Lancashire Folklore Tapes Vol 1-Drcarlsonalbion And The Hackney Lass-Thee Betrothal of Alizon Device-A Year In The Country 2Trails and Influences: Electronic Ether. Case #20/52.

Every so often I come across/stumble across/am pointed towards a song on my A Year In The Country travels that genuinely blows me away, that I feel brings something new to the world of what could be loosely called folk music.

Thee Betrothal of Alizon Device by Drcarlsonalbion And The Hackney Lass is one of those moments.

Blimey, what a song.

In these digital pages I don’t tend to explore the more pagan, witchy, demonic/supernatural* or horror aspects of otherly pastoralism all that much: when I do I’m more drawn to them because of the aesthetics, cultural connections and so on than their shock and well, horror.

But for Thee Betrothal of Alizon Device I shall make a definite exception.

It’s an entrancing, chilling, beautiful song. It takes the tropes and traditions of folk and folklore and journeys to somewhere… well modern.
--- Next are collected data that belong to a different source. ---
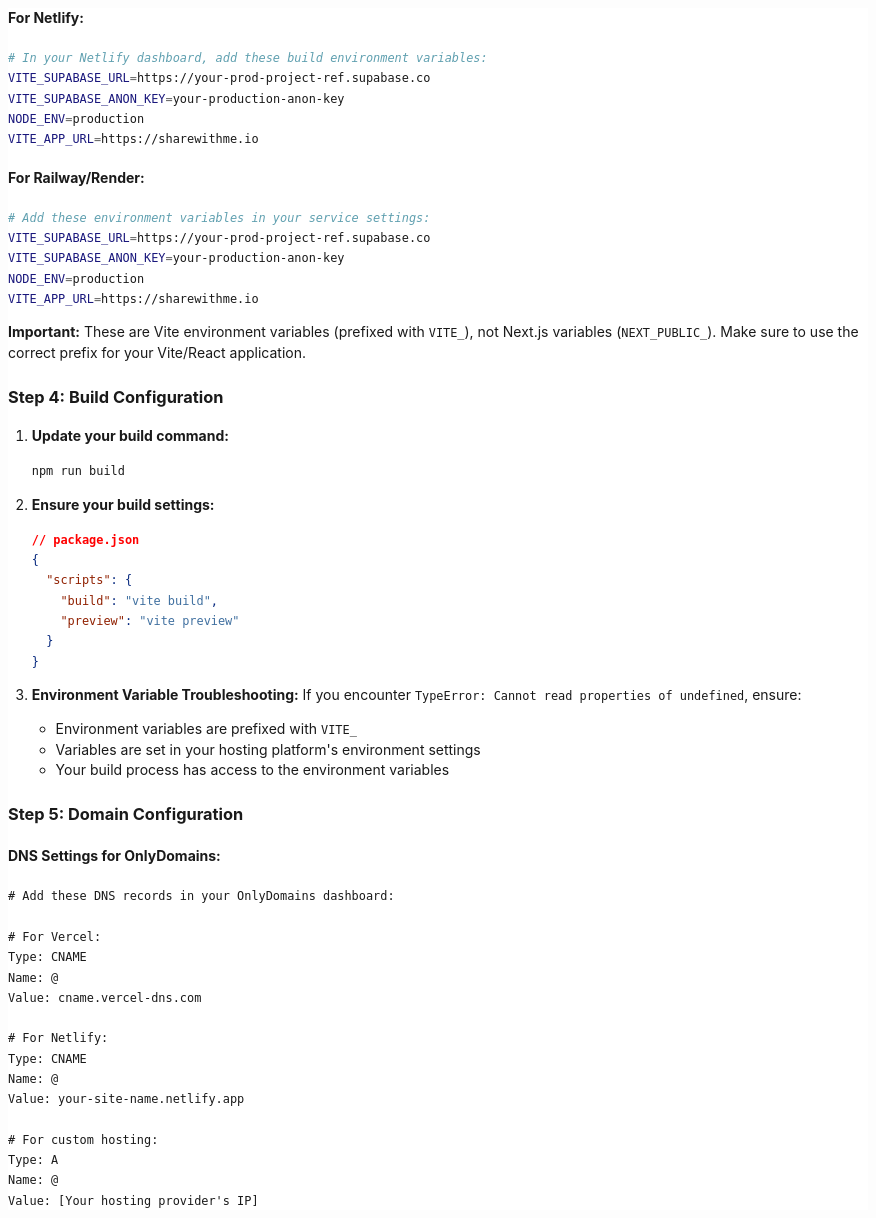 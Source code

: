 #### For Netlify:
```bash
# In your Netlify dashboard, add these build environment variables:
VITE_SUPABASE_URL=https://your-prod-project-ref.supabase.co
VITE_SUPABASE_ANON_KEY=your-production-anon-key
NODE_ENV=production
VITE_APP_URL=https://sharewithme.io
```

#### For Railway/Render:
```bash
# Add these environment variables in your service settings:
VITE_SUPABASE_URL=https://your-prod-project-ref.supabase.co
VITE_SUPABASE_ANON_KEY=your-production-anon-key
NODE_ENV=production
VITE_APP_URL=https://sharewithme.io
```

**Important:** These are Vite environment variables (prefixed with `VITE_`), not Next.js variables (`NEXT_PUBLIC_`). Make sure to use the correct prefix for your Vite/React application.

### Step 4: Build Configuration

1. **Update your build command:**
   ```bash
   npm run build
   ```

2. **Ensure your build settings:**
   ```json
   // package.json
   {
     "scripts": {
       "build": "vite build",
       "preview": "vite preview"
     }
   }
   ```

3. **Environment Variable Troubleshooting:**
   If you encounter `TypeError: Cannot read properties of undefined`, ensure:
   - Environment variables are prefixed with `VITE_`
   - Variables are set in your hosting platform's environment settings
   - Your build process has access to the environment variables

### Step 5: Domain Configuration

#### DNS Settings for OnlyDomains:
```
# Add these DNS records in your OnlyDomains dashboard:

# For Vercel:
Type: CNAME
Name: @
Value: cname.vercel-dns.com

# For Netlify:
Type: CNAME  
Name: @
Value: your-site-name.netlify.app

# For custom hosting:
Type: A
Name: @
Value: [Your hosting provider's IP]
```
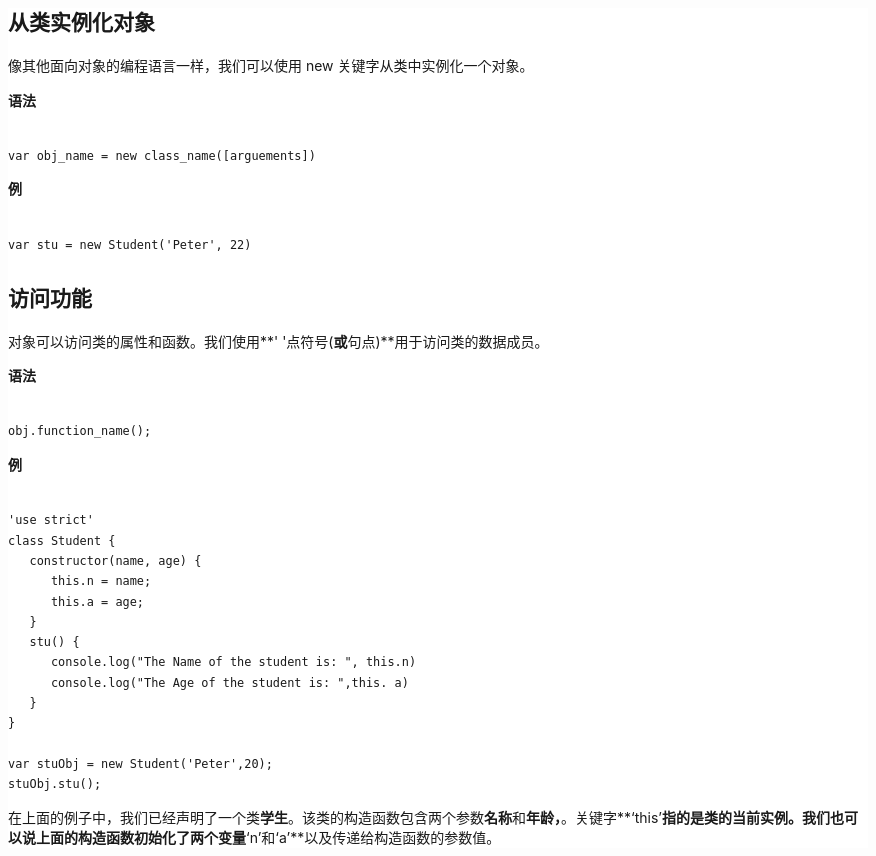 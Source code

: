 ## 从类实例化对象

像其他面向对象的编程语言一样，我们可以使用 new 关键字从类中实例化一个对象。

**语法**

```

var obj_name = new class_name([arguements])

```

**例**

```

var stu = new Student('Peter', 22)

```

## 访问功能

对象可以访问类的属性和函数。我们使用**' '点符号(**或**句点)**用于访问类的数据成员。

**语法**

```

obj.function_name();

```

**例**

```

'use strict' 
class Student { 
   constructor(name, age) { 
      this.n = name; 
      this.a = age;
   } 
   stu() { 
      console.log("The Name of the student is: ", this.n) 
      console.log("The Age of the student is: ",this. a) 
   } 
} 

var stuObj = new Student('Peter',20); 
stuObj.stu();

```

在上面的例子中，我们已经声明了一个类**学生**。该类的构造函数包含两个参数**名称**和**年龄，**。关键字**‘this’**指的是类的当前实例。我们也可以说上面的构造函数初始化了两个变量**‘n’和‘a’**以及传递给构造函数的参数值。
But still keeping the spirit of its source.

In a way it reminds me of how somebody like Josh T. Pearson has reinterpreted dusty Americana in his own image.

Lancashire Folklore Tapes Vol 1-Drcarlsonalbion And The Hackney Lass-Thee Betrothal of Alizon Device-A Year In The CountryUnless you have a fair few pennies spare then a-listening to it in the electronic ether may well be your only option, something that I’m doing as I type. It can be found nestling at the start of Lancashire Folklore Tapes Vol. 1 here.

 

*When I think of the word occult I tend to think more of its use to infer hidden stories, history and knowledge than a particular kind of rituals in the woods: in that sense something like David Peace’s GB84 has been, can be (should be?) referred to as an occult history of the mid-1980s British miner’s strike; it delves into the untold, secluded corners of history, beneath the top-layers of official, well-known and accepted narratives and tries to offer an alternative or indeed otherly view of such things.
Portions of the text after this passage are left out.